Torture, percosse, violenze sessuali: l'inferno nelle celle di un popolo senza Stato

Nasce a Roma il Comitato per i diritti dei detenuti politici palestinesi


Dino Frisullo

Rinchiuse assieme a detenute comuni israeliane, percosse, denudate e molestate dai secondini, private di ogni contatto con le famiglie: sono le 27 giovani palestinesi detenute a Ramleh. Del resto, come dice amaramente Abla Masrujeh, sindacalista a Nablus, l'intera Palestina è un carcere a cielo aperto, con il rastrellamento e l'internamento di 4400 persone, scuole e case trasformate in prigioni "provvisorie", e il coprifuoco che fa di ogni casa una cella.

Abla parlava ieri a Roma, a fianco della pacifista israeliana Edna Zaretsky, nella conferenza stampa in cui Luisa Morgantini e il giurista Domenico Gallo tenevano a battesimo il "Comitato per i diritti dei detenuti politici palestinesi". Ospiti e testimoni, oltre a loro, il vicepresidente di Amnesty International Travi e Mauro Palma, membro italiano del Comitato per la prevenzione della tortura del Consiglio d'Europa.

La tortura infatti, legale fino al '99 in Israele, è moneta corrente nelle nuove prigioni di Ofer e di Ansar 3, l'inferno riaperto nel deserto del Negev. La denuncia è di Amnesty, insieme a quella delle oltre ottanta esecuzioni extragiudiziali, una pena di morte senza neppure il processo. Prigionieri bendati, ammanettati, denudati, privati del cibo, del sonno e della toilette, detenuti in "incommunicado" per diciotto giorni prorogabili all'infinito dalla giustizia militare, inclusi i ragazzini che Luisa Morgantini ricorda denudati e a digiuno sotto interrogatorio.

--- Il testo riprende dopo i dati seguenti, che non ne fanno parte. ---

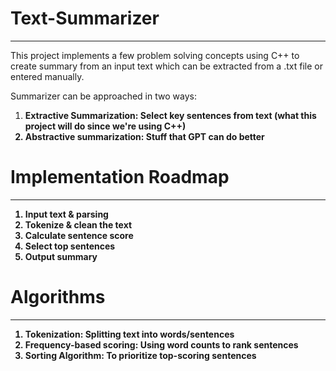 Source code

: # Text-Summarizer
---
This project implements a few problem solving concepts using C++ to create summary from an input text which can be extracted from a .txt file or entered manually. 

Summarizer can be approached in two ways:
<ol>
    <li><b>Extractive Summarization<b>: Select key sentences from text (what this project will do since we're using C++)</li>
    <li><b>Abstractive summarization</b>: Stuff that GPT can do better</li>
</ol>

# Implementation Roadmap
---
<ol>
    <li>Input text & parsing</li>
    <li>Tokenize & clean the text</li>
    <li>Calculate sentence score</li>
    <li>Select top sentences</li>
    <li>Output summary</li>
</ol>

# Algorithms
---
<ol>
    <li><b>Tokenization</b>: Splitting text into words/sentences</li>
    <li><b>Frequency-based scoring</b>: Using word counts to rank sentences</li>
    <li><b>Sorting Algorithm</b>: To prioritize top-scoring sentences</li>
</ol>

Ma a rigore è "tortura", cioè trattamento inumano volontario e finalizzato, anche la distruzione delle case, la privazione della libertà di circolazione, le altre forme di punizione collettiva. E' Mauro Palma a suggerire di investire della situazione in Palestina il Comitato contro la tortura dell'Onu, ma anche di premere perché il Consiglio d'Europa inviti Israele a sottoscrivere, come paese mediterraneo, i due protocolli aggiuntivi sulla prevenzione della tortura e sulle garanzie nella detenzione. Ed è ancora Palma a richiamare l'attenzione sul rischio che, a partire dall'Inghilterra del ministro Blunkett, le detenzioni arbitrarie si estendano anche in Europa e sulla pericolosa estensione semantica del termine "terrorismo".

Per il governo israeliano infatti, denuncia Edna Zaretsky, è terrorismo ogni forma di resistenza. L'opinione pubblica rimuove gli orrori dell'occupazione. "Tuttavia sono cinquecento gli obiettori dichiarati, il 50% dei giovani si sottrae al servizio militare e migliaia di persone hanno visitato la nostra tenda di Women Refuse. E' fra i giovani e le donne che si può trovare, in Israele, un barlume di speranza".

Ma oggi la speranza rischia di morire ad Ansar 3, a Ramleh, nelle celle in cui anche Marwan Barghouti, membro del parlamento palestinese, è rimasto per settimane ammanettato a una sedia fino a spezzarsi la schiena. Il 1 luglio il neonato comitato internazionale di giuristi sarà al Cairo e poi tornerà a Tel Aviv. Perché in Medio oriente non si consolidi un'altra Guantanamo.